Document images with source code
- - - - - - -
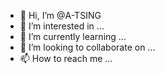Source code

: - 👋 Hi, I’m @A-TSING
- 👀 I’m interested in ...
- 🌱 I’m currently learning ...
- 💞️ I’m looking to collaborate on ...
- 📫 How to reach me ...

<!---
A-TSING/A-TSING is a ✨ special ✨ repository because its `README.md` (this file) appears on your GitHub profile.
You can click the Preview link to take a look at your changes.
--->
- - - - - - -
Write out every line in the data that holds the string "your".

SOLUTION TO THIS TASK >>
A-TSING/A-TSING is a ✨ special ✨ repository because its `README.md` (this file) appears on your GitHub profile.
You can click the Preview link to take a look at your changes.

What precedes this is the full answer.